Per ripartire dopo l’emergenza coronavirus servono una visione chiara, idee concrete e una strategia per attuarle: con la Cisl abbiamo proposto un patto per la ripartenza che preveda una condivisione di obiettivi tra parti sociali e istituzioni a livello provinciale, in cui il sistema possa trovare elementi di resilienza e occasioni di sviluppo.
Prima di tutto dobbiamo mettere tutti nelle condizioni di lavorare e vivere in sicurezza, perché l’emergenza non è finita. Ciò significa l’applicazione seria dei protocolli di sicurezza e consistenti investimenti pubblici nel sistema socio-sanitario, partendo da formazione e assunzioni di medici e infermieri per rafforzare la medicina sul territorio e l’assistenza domiciliare integrata, fondamentale per la particolare morfologia della provincia di Belluno. Una sanità efficace, con posti letto e medici a beneficio di tutta la comunità, una vera continuità tra il sanitario e il sociale, che risolva le frammentazioni, in particolare tra le strutture per anziani o nell’assistenza dei più fragili, nell’intero territorio.
Ripartire in sicurezza significa rivedere i meccanismi organizzativi delle aziende e ripensare una politica industriale nazionale seria, strutturata e ragionata, da declinare a livello regionale e territoriale. Senza investimenti e direzione pubblici, dello Stato, questo non avverrà in modo spontaneo.

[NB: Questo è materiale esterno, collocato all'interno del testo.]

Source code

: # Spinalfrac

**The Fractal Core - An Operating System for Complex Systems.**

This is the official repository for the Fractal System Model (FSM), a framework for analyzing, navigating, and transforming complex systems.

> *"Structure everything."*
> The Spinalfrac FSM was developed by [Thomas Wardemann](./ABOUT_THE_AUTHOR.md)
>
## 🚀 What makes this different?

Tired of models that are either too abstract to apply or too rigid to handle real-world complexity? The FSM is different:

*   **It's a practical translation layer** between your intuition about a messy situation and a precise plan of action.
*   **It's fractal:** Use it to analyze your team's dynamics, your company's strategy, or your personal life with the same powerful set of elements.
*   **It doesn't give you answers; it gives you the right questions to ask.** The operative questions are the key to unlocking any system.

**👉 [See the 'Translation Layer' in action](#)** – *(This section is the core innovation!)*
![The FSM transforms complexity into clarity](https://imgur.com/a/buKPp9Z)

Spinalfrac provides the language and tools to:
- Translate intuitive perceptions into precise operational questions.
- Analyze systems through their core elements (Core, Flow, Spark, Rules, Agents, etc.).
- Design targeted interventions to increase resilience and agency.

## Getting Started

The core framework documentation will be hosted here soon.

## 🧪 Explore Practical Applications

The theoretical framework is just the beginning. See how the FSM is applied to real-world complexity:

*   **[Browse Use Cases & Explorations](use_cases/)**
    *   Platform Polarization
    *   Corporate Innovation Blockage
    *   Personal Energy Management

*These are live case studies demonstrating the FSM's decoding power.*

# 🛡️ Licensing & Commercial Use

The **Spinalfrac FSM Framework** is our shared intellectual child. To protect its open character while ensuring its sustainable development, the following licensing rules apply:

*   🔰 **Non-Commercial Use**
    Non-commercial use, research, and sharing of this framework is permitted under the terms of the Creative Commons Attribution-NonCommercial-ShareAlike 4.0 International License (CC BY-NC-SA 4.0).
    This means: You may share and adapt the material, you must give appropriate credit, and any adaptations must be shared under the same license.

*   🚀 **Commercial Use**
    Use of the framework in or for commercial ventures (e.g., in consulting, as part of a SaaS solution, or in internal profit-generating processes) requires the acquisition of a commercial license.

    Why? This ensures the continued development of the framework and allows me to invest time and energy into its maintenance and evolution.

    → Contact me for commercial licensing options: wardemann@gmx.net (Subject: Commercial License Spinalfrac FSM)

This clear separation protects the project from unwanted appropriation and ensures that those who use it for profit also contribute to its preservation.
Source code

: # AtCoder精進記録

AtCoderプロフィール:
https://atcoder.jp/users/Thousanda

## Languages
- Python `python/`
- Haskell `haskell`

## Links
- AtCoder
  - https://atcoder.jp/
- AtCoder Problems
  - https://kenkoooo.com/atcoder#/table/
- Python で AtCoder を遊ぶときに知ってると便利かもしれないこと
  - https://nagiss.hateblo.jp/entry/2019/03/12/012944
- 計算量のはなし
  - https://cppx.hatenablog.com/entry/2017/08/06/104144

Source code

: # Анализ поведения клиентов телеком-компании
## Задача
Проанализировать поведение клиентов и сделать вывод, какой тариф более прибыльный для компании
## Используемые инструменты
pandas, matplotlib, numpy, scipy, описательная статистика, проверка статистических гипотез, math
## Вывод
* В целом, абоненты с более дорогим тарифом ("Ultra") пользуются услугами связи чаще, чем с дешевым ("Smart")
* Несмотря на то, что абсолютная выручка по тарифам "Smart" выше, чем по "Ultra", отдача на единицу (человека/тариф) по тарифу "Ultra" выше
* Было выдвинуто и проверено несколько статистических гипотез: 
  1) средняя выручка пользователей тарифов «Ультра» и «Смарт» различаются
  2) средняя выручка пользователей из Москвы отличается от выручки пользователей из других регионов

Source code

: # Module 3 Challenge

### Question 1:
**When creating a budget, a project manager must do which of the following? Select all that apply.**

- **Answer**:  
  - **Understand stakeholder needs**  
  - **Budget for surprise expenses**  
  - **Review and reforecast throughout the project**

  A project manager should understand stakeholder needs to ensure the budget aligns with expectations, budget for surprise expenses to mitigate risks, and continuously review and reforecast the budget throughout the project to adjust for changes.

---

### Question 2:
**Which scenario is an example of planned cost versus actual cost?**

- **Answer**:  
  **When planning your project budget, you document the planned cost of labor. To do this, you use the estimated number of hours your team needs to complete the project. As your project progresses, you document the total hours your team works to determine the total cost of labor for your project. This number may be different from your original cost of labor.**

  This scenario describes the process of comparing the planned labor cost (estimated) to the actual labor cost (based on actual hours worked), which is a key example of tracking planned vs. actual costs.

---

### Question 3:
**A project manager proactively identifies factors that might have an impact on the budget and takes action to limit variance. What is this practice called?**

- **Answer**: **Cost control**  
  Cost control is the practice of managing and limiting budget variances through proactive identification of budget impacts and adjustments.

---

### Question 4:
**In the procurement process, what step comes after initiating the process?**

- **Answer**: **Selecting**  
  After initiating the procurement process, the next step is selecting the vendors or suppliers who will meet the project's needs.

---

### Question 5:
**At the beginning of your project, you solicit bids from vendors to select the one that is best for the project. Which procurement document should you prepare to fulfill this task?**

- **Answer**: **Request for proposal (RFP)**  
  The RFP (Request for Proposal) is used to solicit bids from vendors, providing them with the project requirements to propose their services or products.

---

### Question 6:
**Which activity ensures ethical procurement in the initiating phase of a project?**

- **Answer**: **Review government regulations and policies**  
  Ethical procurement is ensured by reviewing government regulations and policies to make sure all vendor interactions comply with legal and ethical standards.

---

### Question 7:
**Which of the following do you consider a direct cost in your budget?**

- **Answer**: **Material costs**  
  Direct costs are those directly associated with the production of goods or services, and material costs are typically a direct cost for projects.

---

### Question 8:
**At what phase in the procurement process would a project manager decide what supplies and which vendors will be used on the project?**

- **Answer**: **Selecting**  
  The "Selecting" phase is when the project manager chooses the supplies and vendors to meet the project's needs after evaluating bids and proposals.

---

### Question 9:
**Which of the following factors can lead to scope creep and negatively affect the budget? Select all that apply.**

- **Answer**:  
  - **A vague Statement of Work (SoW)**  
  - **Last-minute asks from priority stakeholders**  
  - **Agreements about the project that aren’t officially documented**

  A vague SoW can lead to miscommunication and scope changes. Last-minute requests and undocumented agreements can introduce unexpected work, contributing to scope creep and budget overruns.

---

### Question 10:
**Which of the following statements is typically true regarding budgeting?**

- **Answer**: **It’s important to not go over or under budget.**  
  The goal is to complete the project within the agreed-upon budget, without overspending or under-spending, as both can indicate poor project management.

La prima cosa da fare è sbloccare i cantieri già finanziati o progettati. Nella provincia di Belluno significa accelerare i cantieri di Cortina 2021, della ferrovia e della infrastruttura della banda ultra larga. In secondo luogo, le aziende vanno accompagnate nella transizione energetica dal petrolio alle fonti rinnovabili e all’industria 4.0. Pensiamo alle realtà industriali che forniscono servizi per l’utilizzo della tecnologia, a quelle della cura del territorio e dell’economia circolare (boschi, legno, filiere corte, artigianato e turismo), ma anche alle aziende del settore moda, chimico e metalmeccanico, che già in parte hanno saputo convertire le loro produzioni.
Vanno costruiti modelli attrattivi per gli investimenti e utilizzati ancora di più i bandi europei, in particolare per la ricerca. È fondamentale che le imprese si costituiscano in reti per non essere estromesse dalla competizione internazionale. Per la ricerca, serve un collegamento certo con l’Innovation Hub di Padova, per le politiche di export, linfa vitale per l’economia bellunese. Non è anacronistico parlare di ‘made in Italy’, anzi vanno rilanciati i concetti di bellezza, qualità e ingegnosità dei prodotti delle nostre fabbriche.
In tempi di coronavirus il turismo locale può offrire un ambiente favorevole, meno affollato, dove l’accoglienza diffusa può diventare una importante entrata per le famiglie e valorizzare le vallate.
Da tempo attendiamo il riconvocarsi del tavolo provinciale delle politiche del lavoro. Finora l’ha sempre sollecitato il sindacato, mentre le categorie economiche non si sono mosse. Eppure è chiara la necessità del cambiamento del modo di produrre e dello stare in fabbrica. Le domande sono “quali competenze servono, dove le troviamo, come le formiamo, come diventiamo appetibili per farle arrivare da fuori?”. Sono le stesse domande di ieri.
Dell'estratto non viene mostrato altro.